### How to complete this task:
Nothing but the lines below, from the first through the line containing "### Робопёс Unitree A1", should be set down, each one exactly and without pictures.

### Source records:
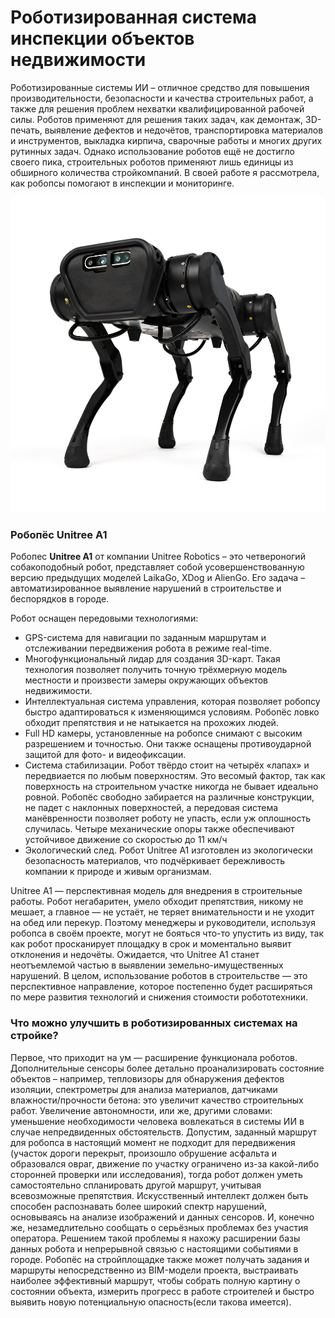 # Роботизированная система инспекции объектов недвижимости

Роботизированные системы ИИ – отличное средство для повышения производительности, безопасности и качества строительных работ, а также для решения проблем нехватки квалифицированной рабочей силы. Роботов применяют для решения таких задач, как демонтаж, 3D-печать, выявление дефектов и недочётов, транспортировка материалов и инструментов, выкладка кирпича, сварочные работы и многих других рутинных задач. Однако использование роботов ещё не достигло своего пика, строительных роботов применяют лишь единицы из обширного количества стройкомпаний. В своей работе я рассмотрела, как робопсы помогают в инспекции и мониторинге.

![Робопес Unitree A1](robopes.png)

### Робопёс Unitree A1

Робопес __Unitree A1__ от компании Unitree Robotics – это четвероногий собакоподобный робот, представляет собой усовершенствованную версию предыдущих моделей LaikaGo, XDog и AlienGo. Его задача – автоматизированное выявление нарушений в строительстве и беспорядков в городе.

Робот оснащен передовыми технологиями:
- GPS-система для навигации по заданным маршрутам и отслеживании передвижения робота в режиме real-time.
- Многофункциональный лидар для создания 3D-карт. Такая технология позволяет получить точную трёхмерную модель местности и произвести замеры окружающих объектов недвижимости.
- Интеллектуальная система управления, которая позволяет робопсу быстро адаптироваться к изменяющимся условиям. Робопёс ловко обходит препятствия и не натыкается на прохожих людей.
- Full HD камеры, установленные на робопсе снимают с высоким разрешением и точностью. Они также оснащены противоударной защитой для фото- и видеофиксации.
- Система стабилизации. Робот твёрдо стоит на четырёх «лапах» и передвиается по любым поверхностям. Это весомый фактор, так как поверхность на строительном участке никогда не бывает идеально ровной. Робопёс свободно забирается на различные конструкции, не падет с наклонных поверхностей, а передовая система манёвренности позволяет роботу не упасть, если уж оплошность случилась. Четыре механические опоры также обеспечивают устойчивое движение со скоростью до 11 км/ч
- Экологический след. Робот  Unitree A1 изготовлен из экологически безопасность материалов, что подчёркивает бережливость компании к природе и живым организмам.

Unitree A1 — перспективная модель для внедрения в строительные работы. Робот негабаритен, умело обходит препятствия, никому не мешает, а главное — не устаёт, не теряет внимательности и не уходит на обед или перекур. Поэтому менеджеры и руководители, используя робопса в своём проекте, могут не бояться что-то упустить из виду, так как робот просканирует площадку в срок и моментально выявит отклонения и недочёты.
Ожидается, что Unitree A1 станет неотъемлемой частью в выявлении земельно-имущественных нарушений. В целом, использование роботов в строительстве — это перспективное направление, которое постепенно будет расширяться по мере развития технологий и снижения стоимости робототехники.

### Что можно улучшить в роботизированных системах на стройке?
Первое, что приходит на ум — расширение функционала роботов. Дополнительные сенсоры более детально проанализировать состояние объектов – например, тепловизоры для обнаружения дефектов изоляции, спектрометры для анализа материалов, датчиками влажности/прочности бетона: это увеличит качество строительных работ.
Увеличение автономности, или же, другими словами: уменьшение необходимости человека вовлекаться в системы ИИ в случае непредвиденных обстоятельств. Допустим, заданный маршрут для робопса в настоящий момент не подходит для передвижения (участок дороги перекрыт, произошло обрушение асфальта и образовался овраг, движение по участку ограничено из-за какой-либо сторонней проверки или исследования), тогда робот должен уметь самостоятельно спланировать другой маршрут, учитывая всевозможные препятствия. Искусственный интеллект должен быть способен распознавать более широкий спектр нарушений, основываясь на анализе изображений и данных сенсоров. И, конечно же, незамедлительно сообщать о серьёзных проблемах без участия оператора. Решением такой проблемы я нахожу расширении базы данных робота и непрерывной связью с настоящими событиями в городе.
Робопёс на стройплощадке также может получать задания и маршруты непосредственно из BIM-модели проекта, выстраивать наиболее эффективный маршрут, чтобы собрать полную картину о состоянии объекта, измерить прогресс в работе строителей и быстро выявить новую потенциальную опасность(если такова имеется).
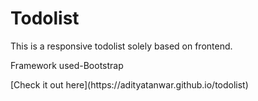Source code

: # Todolist
<p>This is a responsive todolist solely based on frontend.<P>
<P>Framework used-Bootstrap<P>
[Check it out here](https://adityatanwar.github.io/todolist)
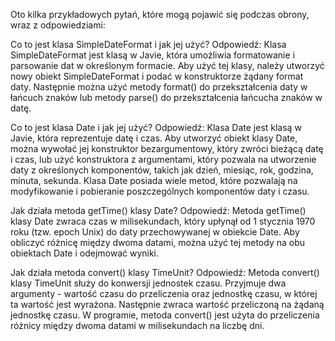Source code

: Oto kilka przykładowych pytań, które mogą pojawić się podczas obrony, wraz z odpowiedziami:

Co to jest klasa SimpleDateFormat i jak jej użyć?
Odpowiedź: Klasa SimpleDateFormat jest klasą w Javie, która umożliwia formatowanie i parsowanie dat w określonym formacie. Aby użyć tej klasy, należy utworzyć nowy obiekt SimpleDateFormat i podać w konstruktorze żądany format daty. Następnie można użyć metody format() do przekształcenia daty w łańcuch znaków lub metody parse() do przekształcenia łańcucha znaków w datę.

Co to jest klasa Date i jak jej użyć?
Odpowiedź: Klasa Date jest klasą w Javie, która reprezentuje datę i czas. Aby utworzyć obiekt klasy Date, można wywołać jej konstruktor bezargumentowy, który zwróci bieżącą datę i czas, lub użyć konstruktora z argumentami, który pozwala na utworzenie daty z określonych komponentów, takich jak dzień, miesiąc, rok, godzina, minuta, sekunda. Klasa Date posiada wiele metod, które pozwalają na modyfikowanie i pobieranie poszczególnych komponentów daty i czasu.

Jak działa metoda getTime() klasy Date?
Odpowiedź: Metoda getTime() klasy Date zwraca czas w milisekundach, który upłynął od 1 stycznia 1970 roku (tzw. epoch Unix) do daty przechowywanej w obiekcie Date. Aby obliczyć różnicę między dwoma datami, można użyć tej metody na obu obiektach Date i odejmować wyniki.

Jak działa metoda convert() klasy TimeUnit?
Odpowiedź: Metoda convert() klasy TimeUnit służy do konwersji jednostek czasu. Przyjmuje dwa argumenty - wartość czasu do przeliczenia oraz jednostkę czasu, w której ta wartość jest wyrażona. Następnie zwraca wartość przeliczoną na żądaną jednostkę czasu. W programie, metoda convert() jest użyta do przeliczenia różnicy między dwoma datami w milisekundach na liczbę dni.
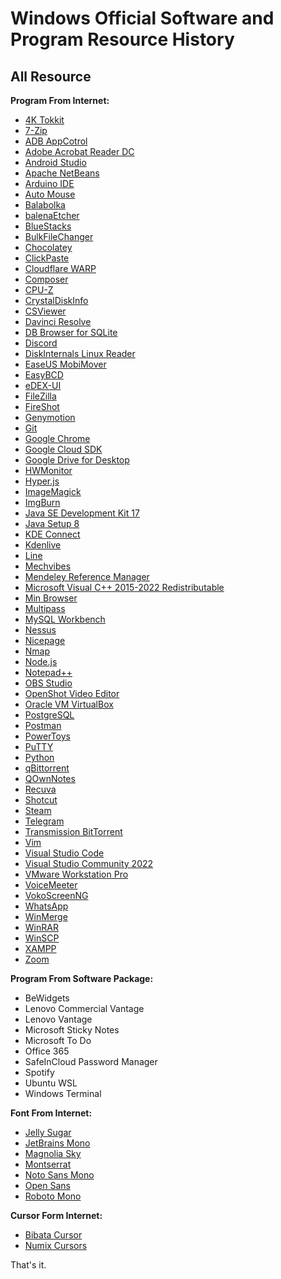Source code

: Windows Official Software and Program Resource History
======================================================
## All Resource
**Program From Internet:**
- [4K Tokkit](https://www.4kdownload.com/products/tokkit/17)
- [7-Zip](https://www.7-zip.org/)
- [ADB AppCotrol](https://adbappcontrol.com/)
- [Adobe Acrobat Reader DC](https://get.adobe.com/reader/)
- [Android Studio](https://developer.android.com/studio/)
- [Apache NetBeans](https://netbeans.apache.org/)
- [Arduino IDE](https://www.arduino.cc/en/software/)
- [Auto Mouse](http://www.automouse.info/)
- [Balabolka](http://www.cross-plus-a.com/balabolka.htm)
- [balenaEtcher](https://www.balena.io/etcher/)
- [BlueStacks](https://www.bluestacks.com/)
- [BulkFileChanger](https://www.nirsoft.net/utils/bulk_file_changer.html)
- [Chocolatey](https://chocolatey.org/)
- [ClickPaste](https://github.com/Collective-Software/ClickPaste)
- [Cloudflare WARP](https://1.1.1.1/)
- [Composer](https://getcomposer.org/)
- [CPU-Z](https://www.cpuid.com/softwares/cpu-z.html)
- [CrystalDiskInfo](https://crystalmark.info/en/)
- [CSViewer](https://csviewer.com/)
- [Davinci Resolve](https://www.blackmagicdesign.com/products/davinciresolve)
- [DB Browser for SQLite](https://sqlitebrowser.org/dl/)
- [Discord](https://discord.com/)
- [DiskInternals Linux Reader](https://www.diskinternals.com/linux-reader/)
- [EaseUS MobiMover](https://www.easeus.com/phone-transfer/mobimover-free.html)
- [EasyBCD](https://neosmart.net/EasyBCD/)
- [eDEX-UI](https://github.com/GitSquared/edex-ui)
- [FileZilla](https://filezilla-project.org/)
- [FireShot](https://getfireshot.com/)
- [Genymotion](https://www.genymotion.com/download/)
- [Git](https://git-scm.com/)
- [Google Chrome](https://www.google.com/chrome/)
- [Google Cloud SDK](https://cloud.google.com/sdk/)
- [Google Drive for Desktop](https://www.google.com/drive/download/)
- [HWMonitor](https://www.cpuid.com/softwares/hwmonitor.html)
- [Hyper.js](https://hyper.is/)
- [ImageMagick](https://imagemagick.org/script/download.php)
- [ImgBurn](https://www.imgburn.com/)
- [Java SE Development Kit 17](https://www.oracle.com/java/technologies/downloads/)
- [Java Setup 8](https://www.java.com/download/ie_manual.jsp)
- [KDE Connect](https://kdeconnect.kde.org/)
- [Kdenlive](https://kdenlive.org/)
- [Line](https://line.me/)
- [Mechvibes](https://mechvibes.com/)
- [Mendeley Reference Manager](https://www.mendeley.com/download-reference-manager/windows)
- [Microsoft Visual C++ 2015-2022 Redistributable](https://learn.microsoft.com/en-us/cpp/windows/latest-supported-vc-redist)
- [Min Browser](https://minbrowser.org/)
- [Multipass](https://multipass.run/)
- [MySQL Workbench](https://www.mysql.com/products/workbench/)
- [Nessus](https://www.tenable.com/downloads/nessus)
- [Nicepage](https://nicepage.com/)
- [Nmap](https://nmap.org/download)
- [Node.js](https://nodejs.org/)
- [Notepad++](https://notepad-plus-plus.org/downloads/)
- [OBS Studio](https://obsproject.com/)
- [OpenShot Video Editor](https://www.openshot.org/)
- [Oracle VM VirtualBox](https://www.virtualbox.org/)
- [PostgreSQL](https://www.postgresql.org/)
- [Postman](https://www.postman.com/downloads/)
- [PowerToys](https://github.com/microsoft/PowerToys)
- [PuTTY](https://www.putty.org/)
- [Python](https://www.python.org/)
- [qBittorrent](https://www.qbittorrent.org/)
- [QOwnNotes](https://www.qownnotes.org/)
- [Recuva](https://www.ccleaner.com/recuva)
- [Shotcut](https://shotcut.org/)
- [Steam](https://store.steampowered.com/)
- [Telegram](https://telegram.org/)
- [Transmission BitTorrent](https://transmissionbt.com/)
- [Vim](https://www.vim.org/download.php)
- [Visual Studio Code](https://code.visualstudio.com/)
- [Visual Studio Community 2022](https://visualstudio.microsoft.com/downloads/)
- [VMware Workstation Pro](https://www.vmware.com/)
- [VoiceMeeter](https://vb-audio.com/Voicemeeter/)
- [VokoScreenNG](https://linuxecke.volkoh.de/vokoscreen/vokoscreen.html)
- [WhatsApp](https://www.whatsapp.com/)
- [WinMerge](https://winmerge.org/)
- [WinRAR](https://www.win-rar.com/)
- [WinSCP](https://winscp.net/)
- [XAMPP](https://www.apachefriends.org/)
- [Zoom](https://zoom.us/)

**Program From Software Package:**
- BeWidgets
- Lenovo Commercial Vantage
- Lenovo Vantage
- Microsoft Sticky Notes
- Microsoft To Do
- Office 365
- SafeInCloud Password Manager
- Spotify
- Ubuntu WSL
- Windows Terminal

**Font From Internet:**
- [Jelly Sugar](https://www.dafont.com/jellysugar.font/)
- [JetBrains Mono](https://www.jetbrains.com/lp/mono/)
- [Magnolia Sky](https://www.dafont.com/magnolia-sky.font/)
- [Montserrat](https://fonts.google.com/specimen/Montserrat/)
- [Noto Sans Mono](https://fonts.google.com/noto/specimen/Noto+Sans+Mono/)
- [Open Sans](https://fonts.google.com/specimen/Open+Sans/)
- [Roboto Mono](https://fonts.google.com/specimen/Roboto+Mono)

**Cursor Form Internet:**
- [Bibata Cursor](https://github.com/ful1e5/Bibata_Cursor)
- [Numix Cursors](https://www.deviantart.com/alexgal23/art/Numix-Cursors-631491782/)

That's it.
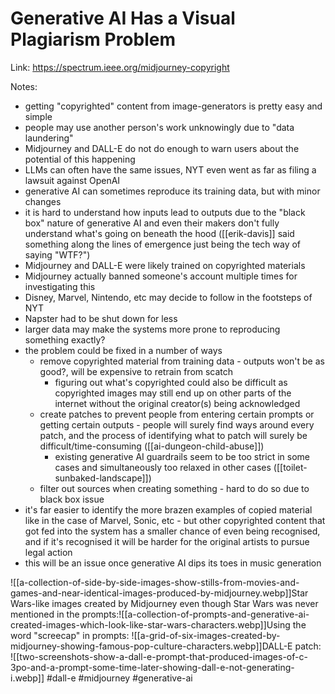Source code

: # Generative AI Has a Visual Plagiarism Problem

Link: https://spectrum.ieee.org/midjourney-copyright

Notes:
- getting "copyrighted" content from image-generators is pretty easy and simple
- people may use another person's work unknowingly due to "data laundering"
- Midjourney and DALL-E do not do enough to warn users about the potential of this happening
- LLMs can often have the same issues, NYT even went as far as filing a lawsuit against OpenAI
- generative AI can sometimes reproduce its training data, but with minor changes
- it is hard to understand how inputs lead to outputs due to the "black box" nature of generative AI and even their makers don't fully understand what's going on beneath the hood ([[erik-davis]] said something along the lines of emergence just being the tech way of saying "WTF?")
- Midjourney and DALL-E were likely trained on copyrighted materials
- Midjourney actually banned someone's account multiple times for investigating this
- Disney, Marvel, Nintendo, etc may decide to follow in the footsteps of NYT
- Napster had to be shut down for less
- larger data may make the systems more prone to reproducing something exactly?
- the problem could be fixed in a number of ways
	- remove copyrighted material from training data - outputs won't be as good?, will be expensive to retrain from scatch
		- figuring out what's copyrighted could also be difficult as copyrighted images may still end up on other parts of the internet without the original creator(s) being acknowledged
	- create patches to prevent people from entering certain prompts or getting certain outputs - people will surely find ways around every patch, and the process of identifying what to patch will surely be difficult/time-consuming ([[ai-dungeon-child-abuse]])
		- existing generative AI guardrails seem to be too strict in some cases and simultaneously too relaxed in other cases ([[toilet-sunbaked-landscape]])
	- filter out sources when creating something - hard to do so due to black box issue
- it's far easier to identify the more brazen examples of copied material like in the case of Marvel, Sonic, etc - but other copyrighted content that got fed into the system has a smaller chance of even being recognised, and if it's recognised it will be harder for the original artists to pursue legal action
- this will be an issue once generative AI dips its toes in music generation


![[a-collection-of-side-by-side-images-show-stills-from-movies-and-games-and-near-identical-images-produced-by-midjourney.webp]]Star Wars-like images created by Midjourney even though Star Wars was never mentioned in the prompts:![[a-collection-of-prompts-and-generative-ai-created-images-which-look-like-star-wars-characters.webp]]Using the word "screecap" in prompts:
![[a-grid-of-six-images-created-by-midjourney-showing-famous-pop-culture-characters.webp]]DALL-E patch:
![[two-screenshots-show-a-dall-e-prompt-that-produced-images-of-c-3po-and-a-prompt-some-time-later-showing-dall-e-not-generating-i.webp]]
#dall-e #midjourney #generative-ai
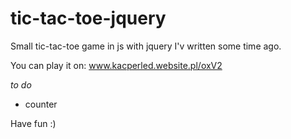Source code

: # tic-tac-toe-jquery
Small tic-tac-toe game in js with jquery I'v written some time ago.

You can play it on: www.kacperled.website.pl/oxV2

<i> to do </i>
- counter

Have fun :)

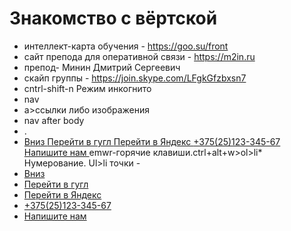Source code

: # Знакомство с вёртской 
- интеллект-карта обучения - https://goo.su/front
- сайт препода для оперативной связи - https://m2in.ru
- препод- Минин Дмитрий Сергеевич
- скайп группы - https://join.skype.com/LFgkGfzbxsn7
- cntrl-shift-n Режим инкогнито
- nav
- a>ссылки либо изображения
- nav after body
- .
-   <a href="#down">
            Вниз
        </a>
        <a href="https://google.com" target="_blank">
        Перейти в гугл
        </a>
        <a href="https://ya.ru/index.html#part2">
        Перейти в Яндекс 
        </a>
        <a href="tel:+375251234567">
            +375(25)123-345-67
    </a>
    <a href="mailto:test@mail.com">
    Напишите нам
    </a>
    </nav>
    <!-- h$*6>lorem8 -->
    emwr-горячие клавиши.ctrl+alt+w>ol>li* Нумерование. Ul>li точки
    -     <li><a href="#down">Вниз</a></li>
            <li><a href="https://google.com" target="_blank">Перейти в гугл</a></li>
            <li><a href="https://ya.ru/index.html#part2">Перейти в Яндекс </a></li>
            <li><a href="tel:+375251234567">+375(25)123-345-67</a></li>
            <li><a href="mailto:test@mail.com">Напишите нам</a></li>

### Expected output:
 # Роботизированная система инспекции объектов недвижимости

Роботизированные системы ИИ – отличное средство для повышения производительности, безопасности и качества строительных работ, а также для решения проблем нехватки квалифицированной рабочей силы. Роботов применяют для решения таких задач, как демонтаж, 3D-печать, выявление дефектов и недочётов, транспортировка материалов и инструментов, выкладка кирпича, сварочные работы и многих других рутинных задач. Однако использование роботов ещё не достигло своего пика, строительных роботов применяют лишь единицы из обширного количества стройкомпаний. В своей работе я рассмотрела, как робопсы помогают в инспекции и мониторинге.

![Робопес Unitree A1](robopes.png)

### Робопёс Unitree A1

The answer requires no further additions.